- _Brief_
Copy, from the data below, every line that has "kappaleiden" in it.

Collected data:
□ □ □ □ □ □ □
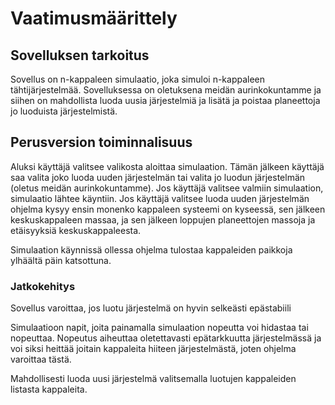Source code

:# Vaatimusmäärittely
## Sovelluksen tarkoitus

Sovellus on n-kappaleen simulaatio, joka simuloi n-kappaleen tähtijärjestelmää. Sovelluksessa on oletuksena meidän aurinkokuntamme ja siihen on mahdollista luoda uusia järjestelmiä ja lisätä ja poistaa planeettoja jo luoduista järjestelmistä. 

## Perusversion toiminnalisuus

Aluksi käyttäjä valitsee valikosta aloittaa simulaation. Tämän jälkeen käyttäjä saa valita joko luoda uuden järjestelmän tai valita jo luodun järjestelmän (oletus meidän aurinkokuntamme). Jos käyttäjä valitsee valmiin simulaation, simulaatio lähtee käyntiin. Jos käyttäjä valitsee luoda uuden järjestelmän ohjelma kysyy ensin monenko kappaleen systeemi on kyseessä, sen jälkeen keskuskappaleen massaa, ja sen jälkeen loppujen planeettojen massoja ja etäisyyksiä keskuskappaleesta.

Simulaation käynnissä ollessa ohjelma tulostaa kappaleiden paikkoja ylhäältä päin katsottuna. 

### Jatkokehitys

Sovellus varoittaa, jos luotu järjestelmä on hyvin selkeästi epästabiili

Simulaatioon napit, joita painamalla simulaation nopeutta voi hidastaa tai nopeuttaa. Nopeutus aiheuttaa oletettavasti epätarkkuutta järjestelmässä ja voi siksi heittää joitain kappaleita hiiteen järjestelmästä, joten ohjelma varoittaa tästä. 

Mahdollisesti luoda uusi järjestelmä valitsemalla luotujen kappaleiden listasta kappaleita.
□ □ □ □ □ □ □
- _Written reply_
Simulaation käynnissä ollessa ohjelma tulostaa kappaleiden paikkoja ylhäältä päin katsottuna. 
Mahdollisesti luoda uusi järjestelmä valitsemalla luotujen kappaleiden listasta kappaleita.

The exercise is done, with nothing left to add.